Castro y Neruda

No existe expresión celebratoria de las aparecidas profusamente en la prensa por estos días, relativa al ex líder cubano Fidel Castro, que no haya tenido de inmediato y como contracara su antónimo. Los adjetivos luchador, libertario, humanista, lúcido, audaz, rebelde, carismático y decenas más, dieron paso, al mismo tiempo, a tirano, dominante, invasivo, intolerante, asesino, represor, intragable. Tal vez haya sido todo aquello y más. Impuso a una nación, harto singular como Cuba, un sistema ideológico, económico y político, el marxismo leninismo, que, aunque parezca raro, se puede comparar con las relaciones de amor entre parejas: es una gran y seductora idea, pero no resulta nunca. Marx analizó a su época, el siglo XIX, con sorprendente rigor y agudeza, mas la puesta en escena de sus teorías abrió, en todas partes, una vez más la puerta a la desgracia. Y como él mismo lo señaló la historia se parece a una tragedia y su repetición se vuelve una farsa. De esta manera, lo que está en sus libros cuando se instala en la realidad más vale huir. No se culpe a nadie, menos al filósofo alemán que duerme para siempre, ajeno a esta dislocación, en Highgate, cementerio londinense.

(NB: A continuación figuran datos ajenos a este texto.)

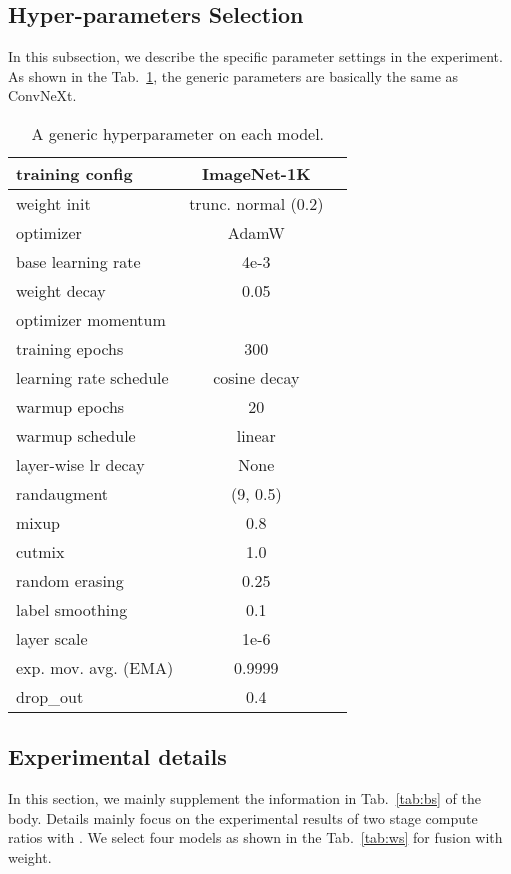 \documentclass[10pt,twocolumn,letterpaper]{article}
\begin{document}
\subsection{Hyper-parameters Selection}
\label{app:hyper-parameters-select}
In this subsection, we describe the specific parameter settings in the experiment. As shown in the Tab.~\ref{tab:train_detail}, the generic parameters are basically the same as ConvNeXt. 
\begin{table}[htbp]
  \centering
  \caption{A generic hyperparameter on each model.}
    \begin{tabular}{l|cc}
    \toprule
    training config & ImageNet-1K \\
    \midrule
    weight init & trunc. normal (0.2) \\
    optimizer & AdamW\\
    base learning rate & 4e-3 \\
    weight decay & 0.05  \\
    optimizer momentum & \\
    training epochs & 300\\
    learning rate schedule & cosine decay\\
    warmup epochs & 20\\
    warmup schedule & linear\\
    layer-wise lr decay & None \\
    randaugment & (9, 0.5)\\
    mixup & 0.8\\
    cutmix & 1.0 \\
    random erasing & 0.25\\
    label smoothing & 0.1\\
    layer scale & 1e-6\\
    exp. mov. avg. (EMA) & 0.9999\\
    drop\_out & 0.4\\
    \bottomrule
    \end{tabular}\label{tab:train_detail}\vspace{-1em}
\end{table}%
\subsection{Experimental details}
\label{app:Multi-stream result setting}
In this section, we mainly supplement the information in Tab.~\ref{tab:bs} of the body. Details mainly focus on the experimental results of two stage compute ratios with . We select four models as shown in the Tab.~\ref{tab:ws} for fusion with weight. 
\end{document}
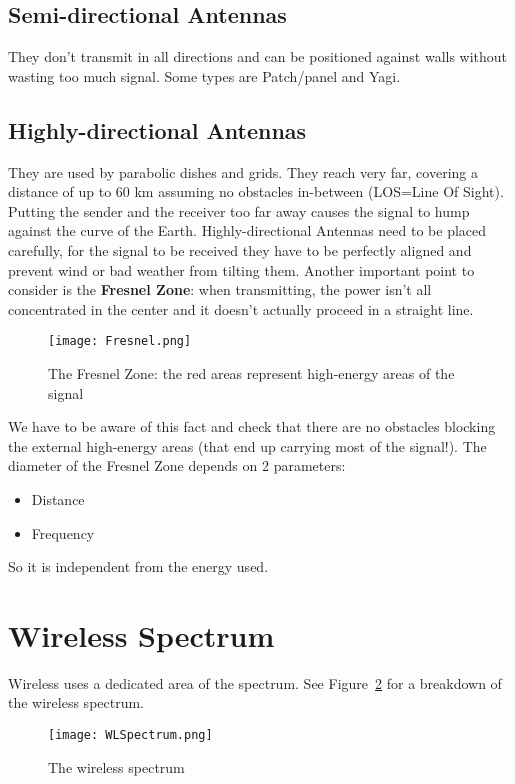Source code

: \subsection{Semi-directional Antennas} They don't transmit in all 
directions and can be positioned against walls without wasting too much signal. 
Some types are Patch/panel and Yagi.

\subsection{Highly-directional Antennas} They are used by parabolic 
dishes and grids. They reach very far, covering a distance of up to 60 km 
assuming no obstacles in-between (LOS=Line Of Sight). Putting the sender and the 
receiver too far away causes the signal to hump against the curve of the Earth. 
Highly-directional Antennas need to be placed carefully, for the signal to be 
received they have to be perfectly aligned and prevent wind or bad weather from 
tilting them.
Another important point to consider is the \textbf{Fresnel Zone}: when 
transmitting, the power isn't all concentrated in the center and it doesn't 
actually proceed in a straight line.

\begin{figure}[h]
  \centering
  \texttt{[image: Fresnel.png]}
  \caption[The Fresnel Zone]{The Fresnel Zone: the red areas represent
    high-energy areas of the signal}				
  \label{fig:ewn:Fresnel}
\end{figure}

We have to be aware of this fact and check that there are no obstacles 
blocking the external high-energy areas (that end up carrying most of the 
signal!).
The diameter of the Fresnel Zone depends on 2 parameters:
\begin{itemize}
\item Distance
\item Frequency
\end{itemize}
So it is independent from the energy used.

\section{Wireless Spectrum}
Wireless uses a dedicated area of the spectrum. See
Figure~\ref{fig:ewn:WLSpectrum} for a breakdown of the wireless spectrum.

\begin{figure}[h]
  \centering
  \texttt{[image: WLSpectrum.png]}
  \caption{The wireless spectrum}				
  \label{fig:ewn:WLSpectrum}
\end{figure}	

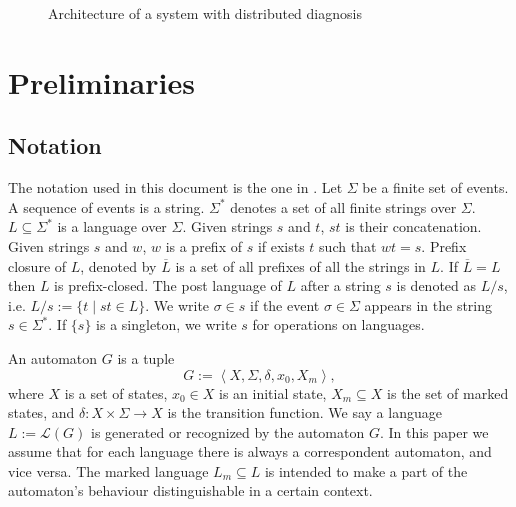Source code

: \documentclass[letterpaper, 10pt, conference]{ieeeconf}
\begin{document}
\begin{figure}[t]
\centering
{}
\caption{Architecture of a system with distributed diagnosis}
\label{fig_distributed}
\end{figure}


\section{Preliminaries}
\label{sec:Preliminaries}

\subsection{Notation}
The notation used in this document is the one in
\cite{cassandras_introduction_2010}.
Let $\Sigma$ be a finite set of events. A sequence of events is a string.
$\Sigma^*$ denotes a set of all finite strings over $\Sigma$.
$L\subseteq\Sigma^*$ is a language over $\Sigma$. Given strings $s$ and $t$,
$st$ is their concatenation. Given strings $s$ and $w$, $w$ is a prefix of $s$
if exists $t$ such that $wt = s$. Prefix closure of $L$, denoted by
$\overline{L}$ is a set of all prefixes of all the strings in $L$.
If $\overline{L} = L$ then $L$ is prefix-closed. The post language of $L$ after
a string $s$ is denoted as $L/s$, i.e. $L/s := \{t\mid st \in L\}$. We
write $\sigma \in s$ if the event $\sigma \in \Sigma$ appears in the string $s
\in \Sigma^*$. If $\{s\}$ is a singleton, we write $s$ for operations on
languages.

An automaton $G$ is a tuple $$G := \left< X,\Sigma,\delta,x_0, X_m \right>,$$
where $X$ is a set of states, $x_0 \in X$ is an initial state, $X_m \subseteq X$ is the set of
marked states, and $\delta: X \times \Sigma \rightarrow X$ is the transition
function.
We say a language $L := \mathcal{L}(G)$ is generated or recognized by the
automaton $G$. In this paper we assume that for each language there is always a
correspondent automaton, and vice versa. The marked language $L_m \subseteq L$
is intended to make a part of the automaton's behaviour distinguishable in a
certain context.
\end{document}
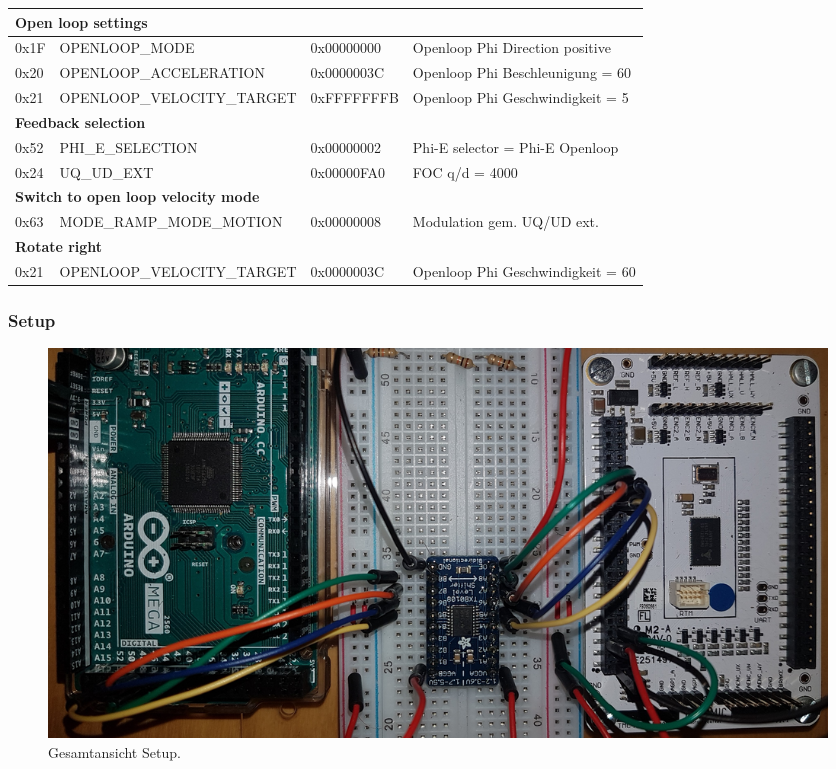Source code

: \begin{table}[H]
\begin{tabularx}{\textwidth}{|l|l|l|X|}
\multicolumn{4}{|l|}{\textbf{Open loop settings}}                      \\ \hline
0x1F         & OPENLOOP\_MODE              & 0x00000000 & Openloop Phi Direction positive    \\ \hline
0x20         & OPENLOOP\_ACCELERATION      & 0x0000003C & Openloop Phi Beschleunigung = 60    \\ \hline
0x21         & OPENLOOP\_VELOCITY\_TARGET  & 0xFFFFFFFB & Openloop Phi Geschwindigkeit = 5    \\ \hline
\multicolumn{4}{|l|}{\textbf{Feedback selection}}                      \\ \hline
0x52         & PHI\_E\_SELECTION           & 0x00000002 & Phi-E selector = Phi-E Openloop    \\ \hline
0x24         & UQ\_UD\_EXT                 & 0x00000FA0 & FOC q/d = 4000  \\ \hline
\multicolumn{4}{|l|}{\textbf{Switch to open loop velocity mode}}       \\ \hline
0x63         & MODE\_RAMP\_MODE\_MOTION    & 0x00000008 & Modulation gem. UQ/UD ext. \\ \hline
\multicolumn{4}{|l|}{\textbf{Rotate right}}                            \\ \hline
0x21         & OPENLOOP\_VELOCITY\_TARGET  & 0x0000003C & Openloop Phi Geschwindigkeit = 60    \\ \hline
\end{tabularx}
\end{table}

\subsubsection{Setup}\label{Appendix:TMC4671_Setup}


\begin{figure}[H]
	\centering
	\includegraphics[angle=270,width=\textwidth]{graphics/1_komplett}
	\caption{Gesamtansicht Setup.}
	\label{fig:1_komplett}
\end{figure}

Muy pocos intelectuales y creadores fueron indiferentes a la épica desatada por Castro tras su llegada al poder, en enero de 1959. Fue un héroe. De allí en adelante gobernó con mano de hierro y con ausencia total de escrúpulos. El poder absoluto en manos de un absolutista. Descabezó todo germen de oposición y disidencia, expulsó, segregó, relegó, exilió y encarceló a cualquiera que levantara la cabeza. Era un déspota ilustrado, lector y memorioso, excepto con lo que no le convenía recordar, toda esa parte oscura de medio siglo de arbitrariedades y órdenes inapelables. Fue ubicuo, omnipresente y avasallador. La Revolución que empezó con mayúsculas, descendió a minúsculas y terminó entre comillas. Tuvo logros, cómo no, se señalan siempre educación y salud. Pero tenían un precio: la falta absoluta de libertad, no solo de expresión sino de movimiento. Puedo imaginar lo que habrá sido para los cubanos que se quedaron en la isla, por las razones que fuere, bancarse a un bacalao semejante, hablantín, mareador, hipnótico, con delirio de grandeza, narcisista y sabelotodo. ¿Fue un milico bananero, la encarnación caribeña del coronel Aureliano Buendía, un líder vitalicio, caprichoso y monologante? Tal vez todas las anteriores. Su famosa frase lanzada al viento en el juicio que le siguió la dictadura de Fulgencio Batista tras asaltar, al frente de sus hombres, el Cuartel Moncada en 1953: ¡La historia me absolverá!, pasó hace rato a un cambio no solo fonético, la l por la r : La historia me absorberá
Con Neruda tuvo una mala relación que descendió a pésima, entre muchas causas porque no era posible el entendimiento de dos egos monumentales. El poeta fue el primer escritor en celebrar la revolución con un volumen completo en su homenaje, Canción de gesta (1960), editado por Casa de las Américas con un tiraje de 25.000 ejemplares, y no en enviar, por aquellos años, los consabidos cables de adhesión políticamente correctos. No está dentro de los volúmenes más célebres ni profundos de Neruda, pero es poesía política de buen nivel y se advierte la buena fe con que el poeta chileno aplaudió el proceso de cambios en la isla y a su líder.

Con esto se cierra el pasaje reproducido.